I have database with few hundred millions of rows. I'm running the following query:

select * from "Payments" as p
inner join "PaymentOrders" as po
on po."Id" = p."PaymentOrderId"
inner join "Users" as u
On u."Id" = po."UserId"
INNER JOIN "Roles" as r
on u."RoleId" = r."Id"
Where r."Name" = 'Moses'
LIMIT 1000

When the where clause finds a match in database, I get the result in several milliseconds, but if I modify the query and specify a non-existent r."Name" in where clause, it takes too much time to complete. I guess that PostgreSQL is doing a sequential scan on the Payments table (which contains the most rows), comparing each row one by one.

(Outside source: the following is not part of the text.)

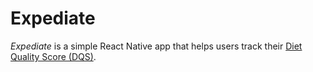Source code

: # Expediate 

_Expediate_ is a simple React Native app that helps users track their [Diet Quality Score (DQS)](https://www.triathlete.com/nutrition/race-fueling/do-you-know-your-diet-quality-score/).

Isn't postgresql smart enough to check first if Roles table contains any row with Name 'Moses'?

Roles table contains only 15 row, while Payments contains ~350 million.

I'm running PostgreSQL 9.2.1.

BTW, this same query on the same schema/data takes 0.024ms to complete on MS SQL Server.

I'll update the question and post EXPLAIN ANALYSE data in a few hours.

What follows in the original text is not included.